■ **Record excerpts**
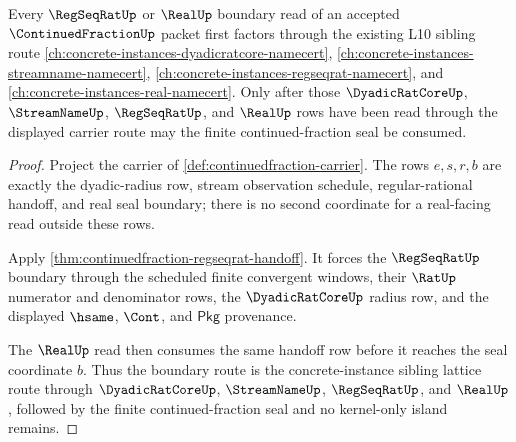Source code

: \begin{theorem}
\label{thm:continuedfraction-l10-sibling-dependency-route}
Every $\RegSeqRatUp$ or $\RealUp$ boundary read of an accepted
$\ContinuedFractionUp$ packet first factors through the existing L10 sibling
route
\autoref{ch:concrete-instances-dyadicratcore-namecert},
\autoref{ch:concrete-instances-streamname-namecert},
\autoref{ch:concrete-instances-regseqrat-namecert}, and
\autoref{ch:concrete-instances-real-namecert}. Only after those
$\DyadicRatCoreUp$, $\StreamNameUp$, $\RegSeqRatUp$, and $\RealUp$ rows have
been read through the displayed carrier route may the finite continued-fraction
seal be consumed.
\end{theorem}
\begin{proof}
Project the carrier of \autoref{def:continuedfraction-carrier}. The rows
$e,s,r,b$ are exactly the dyadic-radius row, stream observation schedule,
regular-rational handoff, and real seal boundary; there is no second coordinate
for a real-facing read outside these rows.

Apply \autoref{thm:continuedfraction-regseqrat-handoff}. It forces the
$\RegSeqRatUp$ boundary through the scheduled finite convergent windows, their
$\RatUp$ numerator and denominator rows, the $\DyadicRatCoreUp$ radius row, and
the displayed $\hsame$, $\Cont$, and $\mathsf{Pkg}$ provenance.

The $\RealUp$ read then consumes the same handoff row before it reaches the
seal coordinate $b$. Thus the boundary route is the concrete-instance sibling
lattice route through $\DyadicRatCoreUp$, $\StreamNameUp$, $\RegSeqRatUp$, and
$\RealUp$, followed by the finite continued-fraction seal and no kernel-only
island remains.
\end{proof}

■ **Problem requirements**
Locate all lines in the listing above with the word "sibling". Copy them.

■ **Solution**
\label{thm:continuedfraction-l10-sibling-dependency-route}
$\ContinuedFractionUp$ packet first factors through the existing L10 sibling
seal coordinate $b$. Thus the boundary route is the concrete-instance sibling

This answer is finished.